Let’s start with a quick baseline fit (using glmnet) before tuning. We’ll train a LASSO model on the design matrix x_train and response y_train using a fixed value for lambda \((\lambda = 1)\). This isn’t the optimal penalty; it’s a sanity check to confirm the pipeline is wired correctly (matrix construction, factor encoding, and prediction). We then score on the held-out test set by computing Mean Squared Error (MSE) and Mean Absolute Percentage Error (MAPE). MSE penalizes larger errors more heavily, while MAPE reports average error as a percent of the true value—which is useful for communicating accuracy to a non-technical audience. After this baseline, we’ll replace the fixed penalty with cross-validated \(\lambda\) to balance bias and variance and improve out-of-sample performance.

Code

suppressPackageStartupMessages(library(glmnet))

fit <- glmnet(
  x = as.matrix(x_train),
  y = as.numeric(y_train),
  alpha = 1,
  lambda = 1,
  standardize = TRUE,
  family = "gaussian"
)

log_pred <- as.numeric(predict(fit, newx = as.matrix(x_test), s = 1))
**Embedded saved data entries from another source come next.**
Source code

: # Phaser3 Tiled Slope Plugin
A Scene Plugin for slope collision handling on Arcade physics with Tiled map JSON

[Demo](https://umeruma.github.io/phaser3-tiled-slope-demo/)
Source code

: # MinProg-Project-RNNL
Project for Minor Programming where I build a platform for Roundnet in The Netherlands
actual_price <- if ("Price" %in% names(test_data)) test_data$Price else test_data$price
mse  <- mean((actual_price - log_pred)^2, na.rm = TRUE)

mape <- {
  ok <- is.finite(actual_price) & actual_price != 0
  mean(abs((actual_price[ok] - log_pred[ok]) / actual_price[ok])) * 100
}

cat(sprintf("LASSO Testing MSE:  %.6f\n", mse))

LASSO Testing MSE:  231411504.522450

Code

cat(sprintf("LASSO Testing MAPE: %.6f%%\n", mape))
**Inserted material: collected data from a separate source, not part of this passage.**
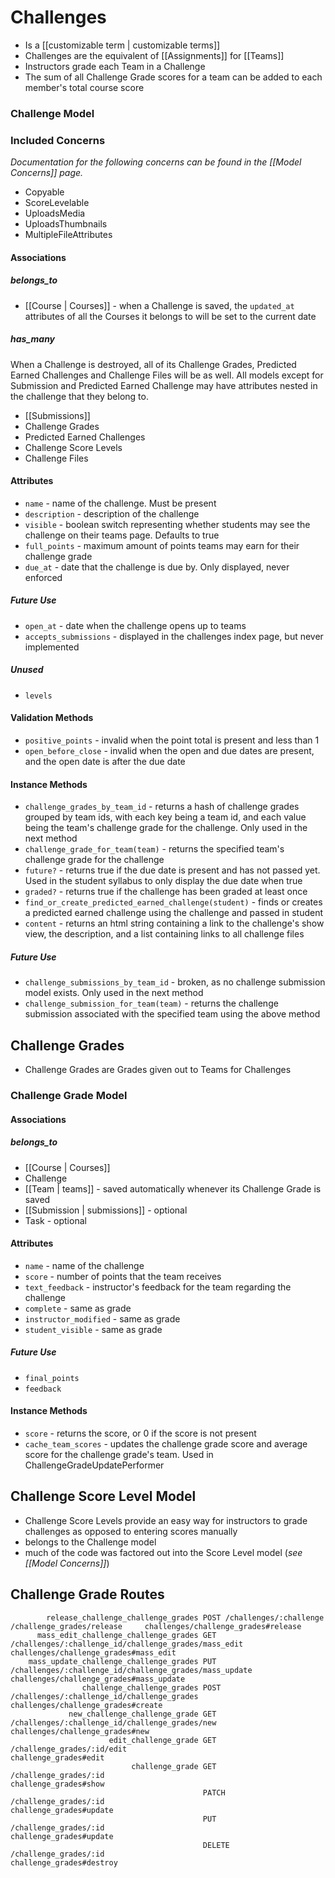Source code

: # Challenges

  * Is a [[customizable term | customizable terms]]
  * Challenges are the equivalent of [[Assignments]] for [[Teams]]
  * Instructors grade each Team in a Challenge
  * The sum of all Challenge Grade scores for a team can be added to each member's total course score

### Challenge Model

### Included Concerns

*Documentation for the following concerns can be found in the [[Model Concerns]] page.*

  * Copyable
  * ScoreLevelable
  * UploadsMedia
  * UploadsThumbnails
  * MultipleFileAttributes

#### Associations

##### belongs_to

  * [[Course | Courses]] - when a Challenge is saved, the `updated_at` attributes of all the Courses it belongs to will be set to the current date

##### has_many

When a Challenge is destroyed, all of its Challenge Grades, Predicted Earned Challenges and Challenge Files will be as well. All models except for Submission and Predicted Earned Challenge may have attributes nested in the challenge that they belong to.

  * [[Submissions]]
  * Challenge Grades
  * Predicted Earned Challenges
  * Challenge Score Levels
  * Challenge Files

#### Attributes

  * `name` - name of the challenge. Must be present
  * `description` - description of the challenge
  * `visible` - boolean switch representing whether students may see the challenge on their teams page. Defaults to true
  * `full_points` - maximum amount of points teams may earn for their challenge grade
  * `due_at` - date that the challenge is due by. Only displayed, never enforced

##### Future Use

  * `open_at` - date when the challenge opens up to teams
  * `accepts_submissions` - displayed in the challenges index page, but never implemented

##### Unused

  * `levels`

#### Validation Methods

  * `positive_points` - invalid when the point total is present and less than 1
  * `open_before_close` - invalid when the open and due dates are present, and the open date is after the due date

#### Instance Methods

  * `challenge_grades_by_team_id` - returns a hash of challenge grades grouped by team ids, with each key being a team id, and each value being the team's challenge grade for the challenge. Only used in the next method
  * `challenge_grade_for_team(team)` - returns the specified team's challenge grade for the challenge
  * `future?` - returns true if the due date is present and has not passed yet. Used in the student syllabus to only display the due date when true
  * `graded?` - returns true if the challenge has been graded at least once
  * `find_or_create_predicted_earned_challenge(student)` - finds or creates a predicted earned challenge using the challenge and passed in student
  * `content` - returns an html string containing a link to the challenge's show view, the description, and a list containing links to all challenge files

##### Future Use

  * `challenge_submissions_by_team_id` - broken, as no challenge submission model exists. Only used in the next method
  * `challenge_submission_for_team(team)` - returns the challenge submission associated with the specified team using the above method

## Challenge Grades

  * Challenge Grades are Grades given out to Teams for Challenges

### Challenge Grade Model

#### Associations

##### belongs_to

  * [[Course | Courses]]
  * Challenge
  * [[Team | teams]] - saved automatically whenever its Challenge Grade is saved
  * [[Submission | submissions]] - optional
  * Task - optional

#### Attributes

  * `name` - name of the challenge
  * `score` - number of points that the team receives
  * `text_feedback` - instructor's feedback for the team regarding the challenge
  * `complete` - same as grade
  * `instructor_modified` - same as grade
  * `student_visible` - same as grade

##### Future Use

  * `final_points`
  * `feedback`

#### Instance Methods

  * `score` - returns the score, or 0 if the score is not present
  * `cache_team_scores` - updates the challenge grade score and average score for the challenge grade's team. Used in ChallengeGradeUpdatePerformer

## Challenge Score Level Model

  * Challenge Score Levels provide an easy way for instructors to grade challenges as opposed to entering scores manually
  * belongs to the Challenge model
  * much of the code was factored out into the Score Level model (*see [[Model Concerns]]*)

## Challenge Grade Routes

            release_challenge_challenge_grades POST /challenges/:challenge /challenge_grades/release     challenges/challenge_grades#release
          mass_edit_challenge_challenge_grades GET  /challenges/:challenge_id/challenge_grades/mass_edit   challenges/challenge_grades#mass_edit
        mass_update_challenge_challenge_grades PUT  /challenges/:challenge_id/challenge_grades/mass_update challenges/challenge_grades#mass_update
                    challenge_challenge_grades POST /challenges/:challenge_id/challenge_grades             challenges/challenge_grades#create
                 new_challenge_challenge_grade GET  /challenges/:challenge_id/challenge_grades/new         challenges/challenge_grades#new
                          edit_challenge_grade GET    /challenge_grades/:id/edit                             challenge_grades#edit
                               challenge_grade GET    /challenge_grades/:id                                  challenge_grades#show
                                               PATCH  /challenge_grades/:id                                  challenge_grades#update
                                               PUT    /challenge_grades/:id                                  challenge_grades#update
                                               DELETE /challenge_grades/:id                                  challenge_grades#destroy

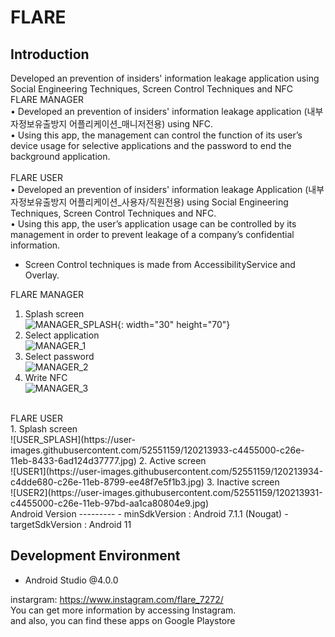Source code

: FLARE
========
Introduction
--------
Developed an prevention of insiders' information leakage application using Social Engineering Techniques, Screen Control Techniques and NFC <br />
FLARE MANAGER	<br />
• Developed an prevention of insiders' information leakage application (내부자정보유출방지 어플리케이션_매니저전용) using NFC.<br />
• Using this app, the management can control the function of its user’s device usage for selective applications and the password to end the background application. <br />
<br />
FLARE USER	<br />
• Developed an prevention of insiders' information leakage Application (내부자정보유출방지 어플리케이션_사용자/직원전용) using Social Engineering Techniques, Screen Control Techniques and NFC.<br />
• Using this app, the user’s application usage can be controlled by its management in order to prevent leakage of a company’s confidential information.<br />
* Screen Control techniques is made from AccessibilityService and Overlay.<br />

FLARE MANAGER<br />
1. Splash screen<br />
![MANAGER_SPLASH](https://user-images.githubusercontent.com/52551159/120213917-c0193280-c26e-11eb-9862-05339fe8de7a.jpg){: width="30" height="70"}
2. Select application<br />
![MANAGER_1](https://user-images.githubusercontent.com/52551159/120213922-c27b8c80-c26e-11eb-886a-97fe55984524.jpg)
3. Select password<br />
![MANAGER_2](https://user-images.githubusercontent.com/52551159/120213924-c27b8c80-c26e-11eb-9feb-bbd8d1b49a40.jpg)
3. Write NFC<br />
![MANAGER_3](https://user-images.githubusercontent.com/52551159/120213921-c1e2f600-c26e-11eb-8fff-eff4b708d8c5.jpg)
</br>
FLARE USER<br />
1. Splash screen<br />
![USER_SPLASH](https://user-images.githubusercontent.com/52551159/120213933-c4455000-c26e-11eb-8433-6ad124d37777.jpg)
2. Active screen<br />
![USER1](https://user-images.githubusercontent.com/52551159/120213934-c4dde680-c26e-11eb-8799-ee48f7e5f1b3.jpg)
3. Inactive screen<br />
![USER2](https://user-images.githubusercontent.com/52551159/120213931-c4455000-c26e-11eb-97bd-aa1ca80804e9.jpg)
</br>
Android Version
---------
- minSdkVersion : Android 7.1.1 (Nougat)
- targetSdkVersion : Android 11

Development Environment
--------
- Android Studio @4.0.0

instargram: https://www.instagram.com/flare_7272/  
You can get more information by accessing Instagram.<br />
and also, you can find these apps on Google Playstore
LASSO Testing MAPE: 99.872544%

Code

suppressPackageStartupMessages({
  library(glmnet)
  library(dplyr)
  library(tidyr)
  library(plotly)
  library(htmltools)
})

bg_col      <- "#FAF8F1"
point_color <- "#751F2C"
font_family <- "Ramabhadra"

.fixed_fig_width  <- 1100L
.fixed_fig_height <- 390L
.wrapper_max_w    <- 790L

spike_style <- list(
  spikecolor     = "#000",
  spikedash      = "dash",
  spikethickness = 1.5,
  spikemode      = "across",
  spikesnap      = "cursor",
  showspikes     = TRUE
)

set.seed(0)
lasso_cv <- cv.glmnet(
  x = as.matrix(x_train),
  y = as.numeric(y_train),
  alpha = 1, nfolds = 10,
  standardize = FALSE, intercept = TRUE,
  type.measure = "mse",
  family = "gaussian"
)
best_alpha <- lasso_cv$lambda.min

cat(sprintf("BEST ALPHA: %.6f\n", best_alpha))

BEST ALPHA: 0.000031

Code

cat(sprintf("BEST ALPHA (SCIENTIFIC): %.3e", best_alpha))
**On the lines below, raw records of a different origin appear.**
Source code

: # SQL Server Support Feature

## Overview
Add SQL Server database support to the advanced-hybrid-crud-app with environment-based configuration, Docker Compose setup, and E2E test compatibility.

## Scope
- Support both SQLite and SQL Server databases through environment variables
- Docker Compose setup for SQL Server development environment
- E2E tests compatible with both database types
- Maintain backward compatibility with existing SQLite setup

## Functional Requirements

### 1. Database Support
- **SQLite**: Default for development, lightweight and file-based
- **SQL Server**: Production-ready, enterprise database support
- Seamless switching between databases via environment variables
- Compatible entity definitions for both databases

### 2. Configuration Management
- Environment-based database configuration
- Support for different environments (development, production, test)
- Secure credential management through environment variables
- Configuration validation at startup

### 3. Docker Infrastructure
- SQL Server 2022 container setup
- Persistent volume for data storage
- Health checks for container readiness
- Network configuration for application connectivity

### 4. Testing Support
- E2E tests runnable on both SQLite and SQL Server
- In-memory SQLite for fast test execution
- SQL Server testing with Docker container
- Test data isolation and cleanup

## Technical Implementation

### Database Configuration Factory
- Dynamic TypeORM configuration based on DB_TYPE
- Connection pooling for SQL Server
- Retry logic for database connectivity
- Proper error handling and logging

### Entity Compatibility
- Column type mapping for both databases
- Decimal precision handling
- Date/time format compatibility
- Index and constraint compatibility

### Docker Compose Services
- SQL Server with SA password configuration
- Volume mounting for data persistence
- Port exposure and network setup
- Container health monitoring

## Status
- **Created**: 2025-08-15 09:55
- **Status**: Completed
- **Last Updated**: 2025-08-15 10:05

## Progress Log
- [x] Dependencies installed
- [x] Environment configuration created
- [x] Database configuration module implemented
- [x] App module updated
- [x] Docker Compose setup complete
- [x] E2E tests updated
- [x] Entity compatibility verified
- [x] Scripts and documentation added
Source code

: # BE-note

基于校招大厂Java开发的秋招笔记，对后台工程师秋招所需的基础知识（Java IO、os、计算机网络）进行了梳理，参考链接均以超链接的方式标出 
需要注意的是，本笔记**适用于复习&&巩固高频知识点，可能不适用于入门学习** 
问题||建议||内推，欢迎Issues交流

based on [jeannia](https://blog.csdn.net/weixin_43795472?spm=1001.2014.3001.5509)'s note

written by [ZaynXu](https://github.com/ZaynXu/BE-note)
BEST ALPHA (SCIENTIFIC): 3.098e-05

Code

df_cv <- tibble(alpha = lasso_cv$lambda, mse = lasso_cv$cvm)
hover_cv <- paste0(
  "<b>ALPHA:</b> ", signif(df_cv$alpha, 6),
  "<br><b>MSE:</b> ", signif(df_cv$mse, 6)
)

cv_fig <- plot_ly(
  df_cv, x = ~alpha, y = ~mse,
  type = "scatter", mode = "markers+lines",
  text = hover_cv, hoverinfo = "text",
  marker = list(size = 9, color = point_color, line = list(width = 0), opacity = 0.9,
                sizemode = "diameter", sizemin = 4),
  line   = list(dash = "solid", color = point_color)
) %>%
  layout(
    width  = .fixed_fig_width,
    height = .fixed_fig_height,
    font = list(family = font_family, size = 12),
    paper_bgcolor = bg_col, plot_bgcolor = bg_col,
    margin = list(l = 18, r = 18, t = 36, b = 36),
    legend = list(orientation = "v", x = 1.05, y = 1, xanchor = "left", yanchor = "top",
                  font = list(size = 16), title = list(text = "")),
    xaxis = c(list(
      title = list(text = "ALPHA", standoff = 20),
      type = "log",
      tickfont = list(size = 16), gridcolor = "#E8E8E8",
      zeroline = FALSE, fixedrange = TRUE
    ), spike_style),
    yaxis = c(list(
      title = list(text = "MEAN SQUARED ERROR", standoff = 20),
      tickfont = list(size = 16), automargin = TRUE, fixedrange = TRUE
    ), spike_style),
    uniformtext = list(minsize = 16),
    hovermode = "x unified",
    hoverlabel = list(
      font = list(family = font_family, size = 14, color = "#313131"),
      bgcolor = "#FFF", namelength = -1
    ),
    shapes = list(
      list(
        type = "line", x0 = best_alpha, x1 = best_alpha, xref = "x", yref = "paper",
        y0 = 0, y1 = 1, line = list(dash = "dash", color = "slategray", width = 1.5)
      )
    ),
    annotations = list(list(
      x = best_alpha, y = 1, xref = "x", yref = "paper",
      text = sprintf("BEST ALPHA: %.3e", best_alpha),
      showarrow = FALSE, xanchor = "left", yanchor = "bottom",
      font = list(color = "slategray", family = font_family, size = 12)
    )),
    dragmode = FALSE
  ) %>%
  config(
    responsive = FALSE,
    scrollZoom = TRUE, doubleClick = FALSE,
    modeBarButtonsToRemove = list(
      "zoom2d","pan2d","select2d","lasso2d","zoomIn2d","zoomOut2d",
      "autoScale2d","resetScale2d","toggleSpikelines","toImage"
    ),
    displaylogo = FALSE, displayModeBar = TRUE, showTips = FALSE
  )

suppressPackageStartupMessages(library(glmnet))

fit_path <- glmnet(
  x = as.matrix(x_train),
  y = as.numeric(y_train),
  alpha = 1,
  standardize = FALSE, intercept = TRUE,
  family = "gaussian"
)

beta_mat   <- as.matrix(fit_path$beta)
alpha_path <- fit_path$lambda

coef_df <- as.data.frame(t(beta_mat)) %>%
  dplyr::mutate(alpha = alpha_path) %>%
  tidyr::pivot_longer(cols = -alpha, names_to = "feature", values_to = "coef")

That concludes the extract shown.